Reposting this from Gitter chat since it seems this is more active.

I'm writing a GloVe module to learn Julia.

How can I avoid memory allocations? My main function deals with a lot of 
random indexing in Matrices.

A[i,  :] = 0.5 * B[i, :]

In this case* i* isn't from a linear sequence. I'm not sure that matters. 
Anyway, I've done analysis and I know B[i, :]  is the issue here since it's 
creating a copy. 

https://github.com/JuliaLang/julia/blob/master/base/array.jl#L309 makes the 
copy


I tried to do it via loop but it looks like that doesn't help either.

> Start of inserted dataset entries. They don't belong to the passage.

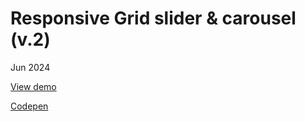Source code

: # Responsive Grid slider &amp; carousel (v.2)

Jun 2024

[View demo](https://massimo-cassandro.github.io/area-test/2024-06-14-grid-slider-2/index.html)

[Codepen](https://codepen.io/massimo-cassandro/pen/oNREeeG)
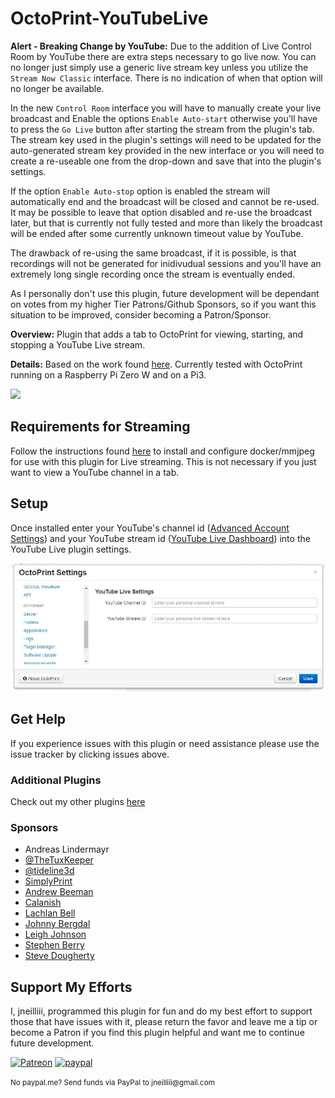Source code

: # OctoPrint-YouTubeLive
**Alert - Breaking Change by YouTube:** Due to the addition of Live Control Room by YouTube there are extra steps necessary to go live now. You can no longer just simply use a generic live stream key unless you utilize the `Stream Now Classic` interface. There is no indication of when that option will no longer be available. 

In the new `Control Room` interface you will have to manually create your live broadcast and Enable the options `Enable Auto-start` otherwise you'll have to press the `Go Live` button after starting the stream from the plugin's tab. The stream key used in the plugin's settings will need to be updated for the auto-generated stream key provided in the new interface or you will need to create a re-useable one from the drop-down and save that into the plugin's settings.

If the option `Enable Auto-stop` option is enabled the stream will automatically end and the broadcast will be closed and cannot be re-used. It may be possible to leave that option disabled and re-use the broadcast later, but that is currently not fully tested and more than likely the broadcast will be ended after some currently unknown timeout value by YouTube.

The drawback of re-using the same broadcast, if it is possible, is that recordings will not be generated for inidivudual sessions and you'll have an extremely long single recording once the stream is eventually ended.

As I personally don't use this plugin, future development will be dependant on votes from my higher Tier Patrons/Github Sponsors, so if you want this situation to be improved, consider becoming a Patron/Sponsor.

**Overview:** Plugin that adds a tab to OctoPrint for viewing, starting, and stopping a YouTube Live stream. 

**Details:** Based on the work found [here](https://blog.alexellis.io/live-stream-with-docker/). Currently tested with OctoPrint running on a Raspberry Pi Zero W and on a Pi3. 

<img src="https://raw.githubusercontent.com/jneilliii/Octoprint-YouTubeLive/master/tab_screenshot.jpg">

## Requirements for Streaming
Follow the instructions found [here](docker_instructions.md) to install and configure docker/mmjpeg for use with this plugin for Live streaming. This is not necessary if you just want to view a YouTube channel in a tab.

## Setup
Once installed enter your YouTube's channel id ([Advanced Account Settings](https://www.youtube.com/account_advanced)) and your YouTube stream id ([YouTube Live Dashboard](https://www.youtube.com/live_dashboard)) into the YouTube Live plugin settings.

<img src="https://raw.githubusercontent.com/jneilliii/Octoprint-YouTubeLive/master/settings_screenshot.jpg">

## Get Help

If you experience issues with this plugin or need assistance please use the issue tracker by clicking issues above.

### Additional Plugins

Check out my other plugins [here](https://plugins.octoprint.org/by_author/#jneilliii)

### Sponsors
- Andreas Lindermayr
- [@TheTuxKeeper](https://github.com/thetuxkeeper)
- [@tideline3d](https://github.com/tideline3d/)
- [SimplyPrint](https://simplyprint.io/)
- [Andrew Beeman](https://github.com/Kiendeleo)
- [Calanish](https://github.com/calanish)
- [Lachlan Bell](https://lachy.io/)
- [Johnny Bergdal](https://github.com/bergdahl)
- [Leigh Johnson](https://github.com/leigh-johnson)
- [Stephen Berry](https://github.com/berrystephenw)
- [Steve Dougherty](https://github.com/Thynix)
## Support My Efforts
I, jneilliii, programmed this plugin for fun and do my best effort to support those that have issues with it, please return the favor and leave me a tip or become a Patron if you find this plugin helpful and want me to continue future development.

[![Patreon](patreon-with-text-new.png)](https://www.patreon.com/jneilliii) [![paypal](paypal-with-text.png)](https://paypal.me/jneilliii)

<small>No paypal.me? Send funds via PayPal to jneilliii&#64;gmail&#46;com</small>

In 
fact, it seems to allocate slight more memory which seems really odd.

Here's some of the code, it's a little messy since I'm commenting different 
approaches I'm trying out.

type Model{T}
    W_main::Matrix{T}
    W_ctx::Matrix{T}
    b_main::Vector{T}
    b_ctx::Vector{T}
    W_main_grad::Matrix{T}
    W_ctx_grad::Matrix{T}
    b_main_grad::Vector{T}
    b_ctx_grad::Vector{T}
    covec::Vector{Cooccurence}
end

# Each vocab word in associated with a main vector and a context vector.
# The paper initializes the to values [-0.5, 0.5] / vecsize+1 and
# the gradients to 1.0.
#
# The +1 term is for the bias.
function Model(comatrix; vecsize=100)
    vs = size(comatrix, 1)
    Model(
        (rand(vecsize, vs) - 0.5) / (vecsize + 1),
        (rand(vecsize, vs) - 0.5) / (vecsize + 1),
        (rand(vs) - 0.5) / (vecsize + 1),
        (rand(vs) - 0.5) / (vecsize + 1),
        ones(vecsize, vs),
        ones(vecsize, vs),
        ones(vs),
        ones(vs),
        CoVector(comatrix), # not required in 0.4
    )
end

# TODO: figure out memory issue
# the memory comments are from 500 loop test with vecsize=100
function train!(m::Model, s::Adagrad; xmax=100, alpha=0.75)
    J = 0.0
    shuffle!(m.covec)

    vecsize = size(m.W_main, 1)
    eltype = typeof(m.b_main[1])
    vm = zeros(eltype, vecsize)
    vc = zeros(eltype, vecsize)
    grad_main = zeros(eltype, vecsize)
    grad_ctx = zeros(eltype, vecsize)

    for n=1:s.niter
        # shuffle indices
        for i = 1:length(m.covec)
            @inbounds l1 = m.covec[i].i # main index
            @inbounds l2 = m.covec[i].j # context index
            @inbounds v = m.covec[i].v

            vm[:] = m.W_main[:, l1]
            vc[:] = m.W_ctx[:, l2]

            diff = dot(vec(vm), vec(vc)) + m.b_main[l1] + m.b_ctx[l2] - 
log(v)
            fdiff = ifelse(v < xmax, (v / xmax) ^ alpha, 1.0) * diff
            J += 0.5 * fdiff * diff

            fdiff *= s.lrate
            # inc memory by ~200 MB && running time by 2x
            grad_main[:] = fdiff * m.W_ctx[:, l2]
            grad_ctx[:] = fdiff * m.W_main[:, l1]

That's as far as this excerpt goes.